When an editor of a major daily or the head of a major human-rights organisation tweets about the HRW report about the killings and abuses in the Madhes as “one of the most biased human-rights reports I have ever read,” shouldn’t that public figure, a shaper of public opinion, be asked to elaborate with specifics? And if the person refuses, shouldn’t they be called out until they explain what they mean by it or rectify the error? Arguments and exchange of views are a healthy sign even among ordinary people but an editor, a journalist or an influential human-rights chief cannot just say something publicly that would degrade the credibility of an international human-rights report on mayhem and murder of a marginalised ethnicity by an oppressive state and refuse to engage in further discussion about it. People ought to know that such irresponsible public statements are just that—a smear campaign by the beneficiaries of state privilege against a marginalised community under state violence. The habit of the old Nepali ruling class of one-way pronouncements can no longer stand unchallenged.
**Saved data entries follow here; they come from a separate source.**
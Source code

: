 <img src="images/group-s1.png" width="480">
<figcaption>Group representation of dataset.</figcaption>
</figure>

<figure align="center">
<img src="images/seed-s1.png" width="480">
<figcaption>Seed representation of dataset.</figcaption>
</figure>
The sooner this realisation hits home, the better it is for public discourse.
Hope and despair
As for the social divide, these writers live in a fool’s paradise if they think that Penner exacerbated it and that Nepal was a harmonious place before Penner. From a reading of Penner’s tweets, I can, and you can too, if you take time to research, clearly say that he had not sided blindly with everything the Morcha or Madhesis had done. He had opposed their violence and falsehood more than once. And he had opposed the blockade, too. The following is just one example: “Comparing Nepali Police to ISIS is going too far. But I condemn their murdering & also Madhesi Morcha’s” (26 Nov 2015).
Finally, I must say that all the three cases give us both hope and despair: Hope because some even nascent institutions of the republican Nepali state can act as an antidote to some other delinquent ones, as the NHRC and the Supreme Court have done to the prime minister and the CIAA respectively; despair because if the educated public, especially those educated abroad, caught up in their personal grudges and class, ethnic and national arrogance, cannot see the big picture and voice personal prejudices and complexes as arguments, what is the use of talking about social harmony? Only discord awaits us in the future.